### Supplied material
┄┄┄┄┄┄┄┄┄┄┄┄┄┄┄┄┄┄┄┄

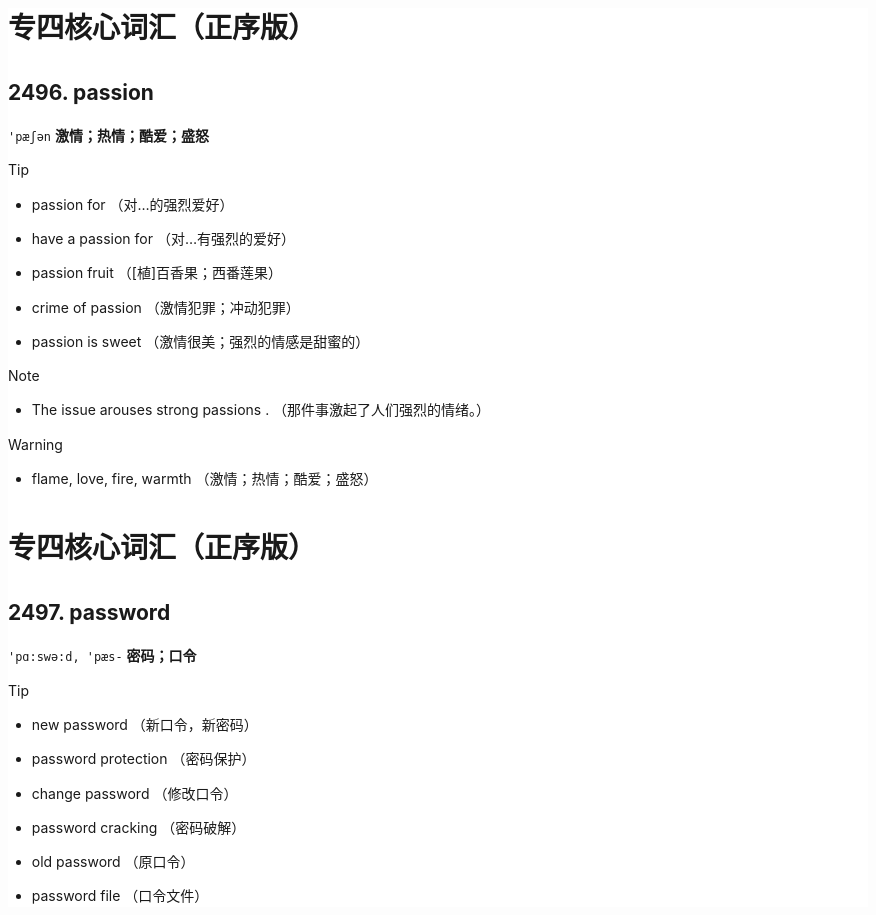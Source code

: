 # 专四核心词汇（正序版）

## 2496. passion

`'pæʃən`  **激情；热情；酷爱；盛怒**

> [!TIP]
>
> - passion for （对…的强烈爱好）
>
> - have a passion for （对…有强烈的爱好）
>
> - passion fruit （[植]百香果；西番莲果）
>
> - crime of passion （激情犯罪；冲动犯罪）
>
> - passion is sweet （激情很美；强烈的情感是甜蜜的）
>

> [!NOTE]
>
> - The issue arouses strong passions . （那件事激起了人们强烈的情绪。）
>

> [!WARNING]
>
> - flame, love, fire, warmth （激情；热情；酷爱；盛怒）
>

# 专四核心词汇（正序版）

## 2497. password

`'pɑ:swə:d, 'pæs-`  **密码；口令**

> [!TIP]
>
> - new password （新口令，新密码）
>
> - password protection （密码保护）
>
> - change password （修改口令）
>
> - password cracking （密码破解）
>
> - old password （原口令）
>
> - password file （口令文件）
>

┄┄┄┄┄┄┄┄┄┄┄┄┄┄┄┄┄┄┄┄

### Brief
In the copy you write, the data above must appear exactly, with no pictures.

### Solved exercise
Source code

: # 专四核心词汇（正序版）

## 2496. passion

`'pæʃən`  **激情；热情；酷爱；盛怒**

> [!TIP]
>
> - passion for （对…的强烈爱好）
>
> - have a passion for （对…有强烈的爱好）
>
> - passion fruit （[植]百香果；西番莲果）
>
> - crime of passion （激情犯罪；冲动犯罪）
>
> - passion is sweet （激情很美；强烈的情感是甜蜜的）
>

> [!NOTE]
>
> - The issue arouses strong passions . （那件事激起了人们强烈的情绪。）
>

> [!WARNING]
>
> - flame, love, fire, warmth （激情；热情；酷爱；盛怒）
>

# 专四核心词汇（正序版）

## 2497. password

`'pɑ:swə:d, 'pæs-`  **密码；口令**

> [!TIP]
>
> - new password （新口令，新密码）
>
> - password protection （密码保护）
>
> - change password （修改口令）
>
> - password cracking （密码破解）
>
> - old password （原口令）
>
> - password file （口令文件）
>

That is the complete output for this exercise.